··· RECORDS SUPPLIED ···
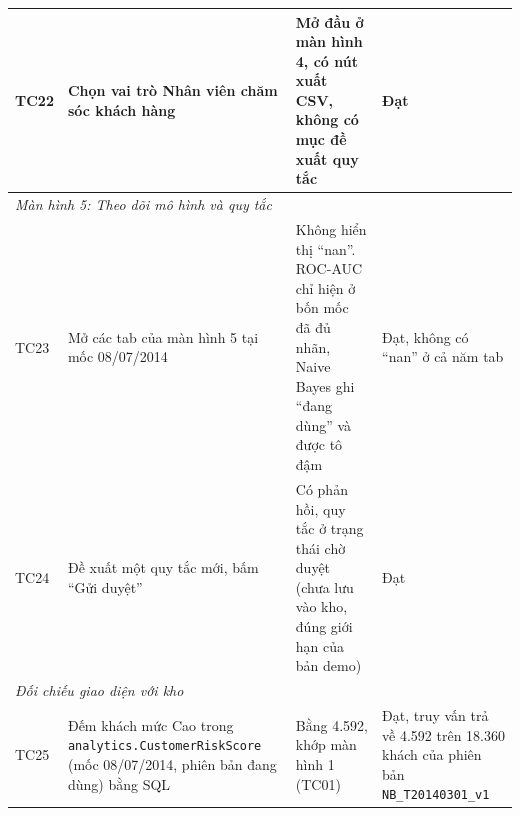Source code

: {\begin{longtable}{p{0.95cm}p{4.0cm}p{4.3cm}p{5.5cm}}
TC22 & Chọn vai trò Nhân viên chăm sóc khách hàng & Mở đầu ở màn hình 4, có nút xuất CSV, không có mục đề xuất quy tắc & Đạt \\
\midrule
\multicolumn{4}{l}{\textit{Màn hình 5: Theo dõi mô hình và quy tắc}} \\
TC23 & Mở các tab của màn hình 5 tại mốc 08/07/2014 & Không hiển thị ``nan''. ROC-AUC chỉ hiện ở bốn mốc đã đủ nhãn, Naive Bayes ghi ``đang dùng'' và được tô đậm & Đạt, không có ``nan'' ở cả năm tab \\
TC24 & Đề xuất một quy tắc mới, bấm ``Gửi duyệt'' & Có phản hồi, quy tắc ở trạng thái chờ duyệt (chưa lưu vào kho, đúng giới hạn của bản demo) & Đạt \\
\midrule
\multicolumn{4}{l}{\textit{Đối chiếu giao diện với kho}} \\
TC25 & Đếm khách mức Cao trong \texttt{analytics.\allowbreak CustomerRiskScore} (mốc 08/07/2014, phiên bản đang dùng) bằng SQL & Bằng 4.592, khớp màn hình 1 (TC01) & Đạt, truy vấn trả về 4.592 trên 18.360 khách của phiên bản \texttt{NB\_T20140301\_v1} \\
\end{longtable}
}
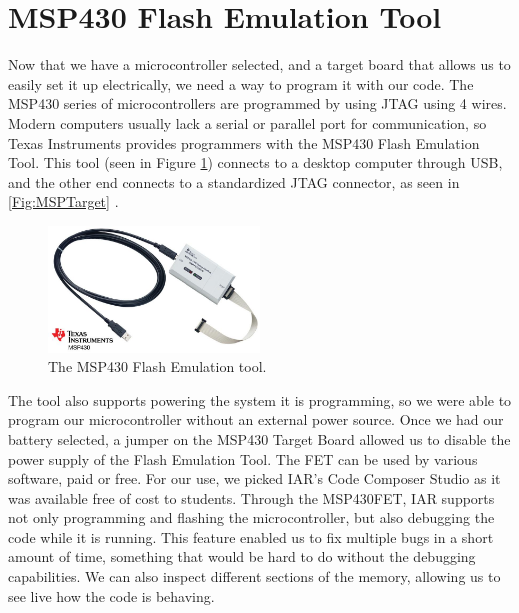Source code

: \section{MSP430 Flash Emulation Tool}
\label{Sec:MSP430FET}
Now that we have a microcontroller selected, and a target board that allows us to easily set it up electrically, we need a way to program it with our code. The MSP430 series of microcontrollers are programmed by using JTAG using 4 wires. Modern computers usually lack a serial or parallel port for communication, so Texas Instruments provides programmers with the MSP430 Flash Emulation Tool. This tool (seen in Figure \ref{Fig:MSP430FET}) connects to a desktop computer through USB, and the other end connects to a standardized JTAG connector, as seen in \ref{Fig:MSPTarget} \cite{Web:MSPFETPAGE}. 
\begin{figure}
\begin{center}
\includegraphics[width=0.5\textwidth]{images/MSP430FETUIF.jpg}
\caption{The MSP430 Flash Emulation tool.}
\label{Fig:MSP430FET}
\end{center}
\end{figure}

The tool also supports powering the system it is programming, so we were able to program our microcontroller without an external power source. Once we had our battery selected, a jumper on the MSP430 Target Board allowed us to disable the power supply of the Flash Emulation Tool. The FET can be used by various software, paid or free. For our use, we picked IAR's Code Composer Studio as it was available free of cost to students. Through the MSP430FET, IAR supports not only programming and flashing the microcontroller, but also debugging the code while it is running. This feature enabled us to fix multiple bugs in a short amount of time, something that would be hard to do without the debugging capabilities. We can also inspect different sections of the memory, allowing us to see live how the code is behaving.

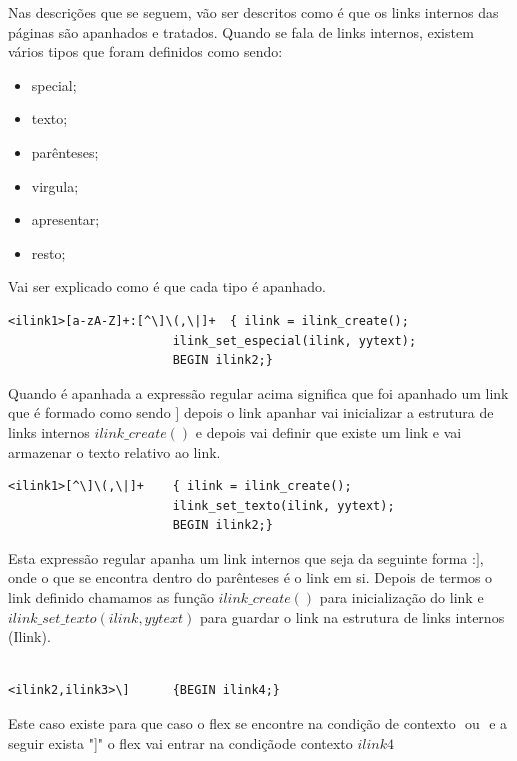 \documentclass[11pt, a4paper, oneside]{article}
\begin{document}
Nas descrições que se seguem, vão ser descritos como é que os links internos das páginas são apanhados e tratados.
Quando se fala de links internos, existem vários tipos que foram definidos como sendo:
\begin{itemize}
\item special;
\item texto;
\item parênteses;
\item virgula;
\item apresentar;
\item resto;
\end{itemize}


Vai ser explicado como é que cada tipo é apanhado.

\begin{verbatim}
<ilink1>[a-zA-Z]+:[^\]\(,\|]+  { ilink = ilink_create();
                       ilink_set_especial(ilink, yytext); 
                       BEGIN ilink2;}
\end{verbatim}


Quando é apanhada a expressão regular acima significa que foi apanhado um link que é formado como sendo \begin{math}[[Category:Salts]]\end{math} depois o link apanhar vai inicializar a estrutura de links internos \begin{math} ilink\_create() \end{math} e depois vai definir que existe um link e vai armazenar o texto relativo ao link.

\begin{verbatim}
<ilink1>[^\]\(,\|]+    { ilink = ilink_create();
                       ilink_set_texto(ilink, yytext);
                       BEGIN ilink2;}
\end{verbatim}
Esta expressão regular apanha um link internos que seja da seguinte forma :\begin{math}[[Salts]]\end{math}, onde o que se encontra dentro do parênteses é o link em si. Depois de termos o link definido chamamos as função \begin{math} ilink\_create() \end{math} para inicialização do link e  \begin{math}ilink\_set\_texto(ilink, yytext)\end{math} para guardar o link na estrutura de links internos (Ilink).


\begin{verbatim}

<ilink2,ilink3>\]      {BEGIN ilink4;}
\end{verbatim}
Este caso existe para que caso o flex se encontre na condição de contexto \begin{math}<ilink2>\end{math} ou \begin{math}<ilink3>\end{math} e a seguir exista "]" o flex vai entrar na condiçãode contexto \begin{math}ilink4\end{math}
\end{document}
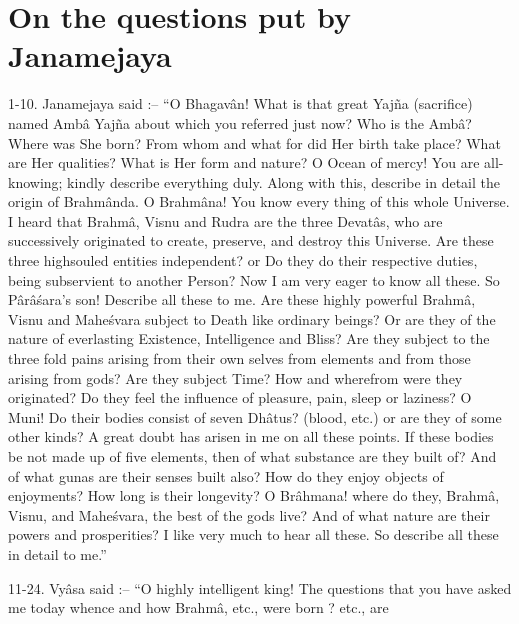 ﻿\chapter{On the questions put by Janamejaya}

1-10. Janamejaya said :-- ``O Bhagav\^an! What is that great Yaj\~na (sacrifice) named Amb\^a Yaj\~na about which you referred just now? Who is the Amb\^a? Where was She born? From whom and what for did Her birth take place? What are Her qualities? What is Her form and nature? O Ocean of mercy! You are all-knowing; kindly describe everything duly. Along with this, describe in detail the origin of Brahm\^anda. O Brahm\^ana! You know every thing of this whole Universe. I heard that Brahm\^a, Visnu and Rudra are the three Devat\^as, who are successively originated to create, preserve, and destroy this Universe. Are these three highsouled entities independent? or Do they do their respective duties, being subservient to another Person? Now I am very eager to know all these. So P\^ar\^a\'sara's son! Describe all these to me. Are these highly powerful Brahm\^a, Visnu and Mahe\'svara subject to Death like ordinary beings? Or are they of the nature of everlasting Existence, Intelligence and Bliss? Are they subject to the three fold pains arising from their own selves from elements and from those arising from gods? Are they subject Time? How and wherefrom were they originated? Do they feel the influence of pleasure, pain, sleep or laziness? O Muni! Do their bodies consist of seven Dh\^atus? (blood, etc.) or are they of some other kinds? A great doubt has arisen in me on all these points. If these bodies be not made up of five elements, then of what substance are they built of? And of what gunas are their senses built also? How do they enjoy objects of enjoyments? How long is their longevity? O Br\^ahmana! where do they, Brahm\^a, Visnu, and Mahe\'svara, the best of the gods live? And of what nature are their powers and prosperities? I like very much to hear all these. So describe all these in detail to me.''

11-24. Vy\^asa said :-- ``O highly intelligent king! The questions that you have asked me today whence and how Brahm\^a, etc., were born ? etc., are

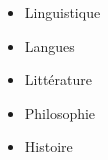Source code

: 

\begin{cventries}

  \begin{itemize}
    \item Linguistique
    \item Langues
    \item Littérature
    \item Philosophie
    \item Histoire
  \end{itemize}
\end{cventries}
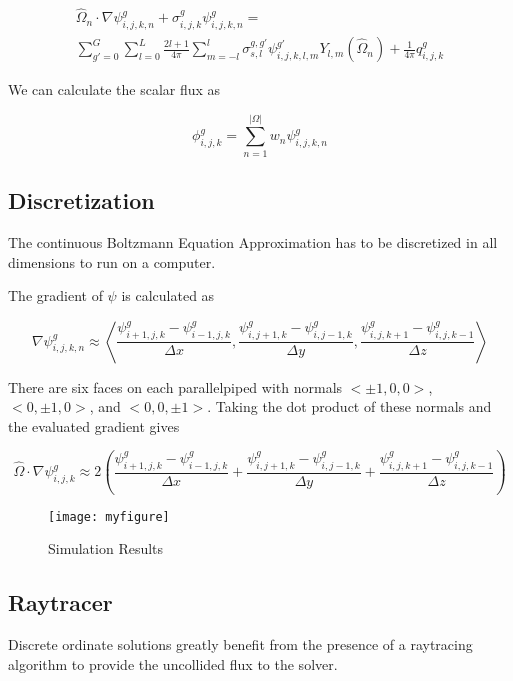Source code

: \documentclass{article}
\numberwithin{equation}{subsection}
\begin{document}
\begin{equation}\label{eq_discretized}
\begin{split}
\hat{\Omega}_n \cdot \nabla\psi_{i,j,k,n}^g + \sigma_{i,j,k}^g \psi_{i,j,k,n}^g = \\
\sum_{g' = 0}^G \sum_{l=0}^L \frac{2l+1}{4 \pi} \sum_{m=-l}^l \sigma_{s,l}^{g,g'}\psi_{i,j,k,l,m}^{g'}Y_{l,m}(\hat{\Omega}_n) + \frac{1}{4 \pi}q_{i,j,k}^g
\end{split}
\end{equation}

We can calculate the scalar flux as

\begin{equation}
\phi_{i,j,k}^g = \sum_{n=1}^{|\Omega|} w_n \psi_{i,j,k,n}^g
\end{equation}

\subsection{Discretization}
The continuous Boltzmann Equation Approximation has to be discretized in all dimensions to run on a computer.

The gradient of $\psi$ is calculated as

\begin{equation}
\nabla \psi_{i,j,k,n}^g \approx
\left\langle  
\frac{\psi_{i+1,j,k}^g - \psi_{i-1,j,k}^g}{\Delta x},
\frac{\psi_{i,j+1,k}^g - \psi_{i,j-1,k}^g}{\Delta y},
\frac{\psi_{i,j,k+1}^g - \psi_{i,j,k-1}^g}{\Delta z}
\right\rangle
\end{equation}

There are six faces on each parallelpiped with normals $<\pm 1, 0, 0>$, $<0, \pm 1, 0>$, and $<0, 0, \pm 1>$. Taking the dot product of these normals and the evaluated gradient gives

\begin{equation}
\hat{\Omega} \cdot \nabla \psi_{i,j,k}^g \approx
2 \left(
\frac{\psi_{i+1,j,k}^g - \psi_{i-1,j,k}^g}{\Delta x} +
\frac{\psi_{i,j+1,k}^g - \psi_{i,j-1,k}^g}{\Delta y} +
\frac{\psi_{i,j,k+1}^g - \psi_{i,j,k-1}^g}{\Delta z}
\right)
\end{equation}

\begin{figure}
    \centering
    \texttt{[image: myfigure]}
    \caption{Simulation Results}
    \label{simulationfigure}
\end{figure}

\subsection{Raytracer}
Discrete ordinate solutions greatly benefit from the presence of a raytracing algorithm to provide the uncollided flux to the solver.
\end{document}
···
* **EXERCISE**: Transcribe, exactly and without additions, the lines of the records above, beginning with the line that contains "hình 5: Theo" and ending with the line that contains "TC23 & Mở các", both included.

* **RESULT OF THIS TASK**:
\multicolumn{4}{l}{\textit{Màn hình 5: Theo dõi mô hình và quy tắc}} \\
TC23 & Mở các tab của màn hình 5 tại mốc 08/07/2014 & Không hiển thị ``nan''. ROC-AUC chỉ hiện ở bốn mốc đã đủ nhãn, Naive Bayes ghi ``đang dùng'' và được tô đậm & Đạt, không có ``nan'' ở cả năm tab \\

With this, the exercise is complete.